We just learned that Boyer-Moore preprocesses the pattern P in order to
build lookup tables that help it use the bad character and good suffix rules.
Let's focus on this idea of preprocessing in some more detail because
preprocessing is an idea that's going to send us down a somewhat
different path in the coming lectures.
So, the naive exact matching algorithm did not use preprocessing.
Right? If you give me a pattern P and a text T,
I can run the exact matching algorithm, but if you give me a pattern P today but
no text, you say I'm going to give you the text tomorrow, there's nothing for
me to do until you eventually do give me the text.
With Boyer-Moore on the other hand, we can preprocess the pattern P.
Boyer-Moore is an algorithm that preprocesses the pattern P,
so if I'm Boyer-Moore and
you give me the pattern P but not the text T, there's something I can do.
I can build the lookup tables for the bad character and
the good suffix rules, then later on, when you give me the text T,
I can use those lookup tables to execute Boyer-Moore.

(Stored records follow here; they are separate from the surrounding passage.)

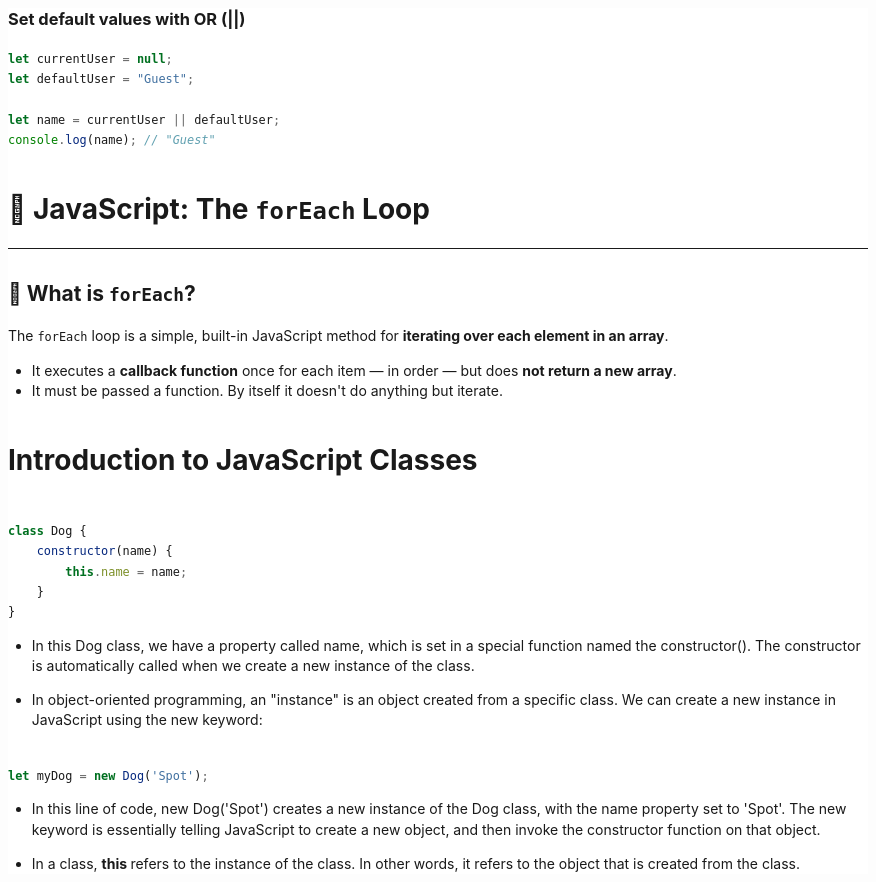 ### Set default values with OR (||)

```js
let currentUser = null;
let defaultUser = "Guest";

let name = currentUser || defaultUser;
console.log(name); // "Guest"
```

# 🔄 JavaScript: The `forEach` Loop

---

## 📌 What is `forEach`?

The `forEach` loop is a simple, built-in JavaScript method for **iterating over each element in an array**.  
- It executes a **callback function** once for each item — in order — but does **not return a new array**.
- It must be passed a function. By itself it doesn't do anything but iterate.


# Introduction to JavaScript Classes


```js

class Dog {
    constructor(name) {
        this.name = name;
    }
}

```

- In this Dog class, we have a property called name, which is set in a special function named the constructor(). The constructor is automatically called when we create a new instance of the class.

- In object-oriented programming, an "instance" is an object created from a specific class. We can create a new instance in JavaScript using the new keyword:

```js

let myDog = new Dog('Spot');

```

- In this line of code, new Dog('Spot') creates a new instance of the Dog class, with the name property set to 'Spot'. The new keyword is essentially telling JavaScript to create a new object, and then invoke the constructor function on that object.

- In a class, <b> this </b> refers to the instance of the class. In other words, it refers to the object that is created from the class.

In fact, if we're in a situation where we're going to be matching the same
pattern against many different texts, so the P is going to stay the same but
the T is going to change, then I can reuse my preprocessing for the pattern.
I can reuse the lookup tables for the bad character and
the good suffix rules over and over again for each new text that you give me.
I don't have to re-preprocess the pattern each time.
So the cost of preprocessing is something that can be amortized over many problems.
It might be costly to do once, but because we use it again and
again, we essentially make up for that cost over time.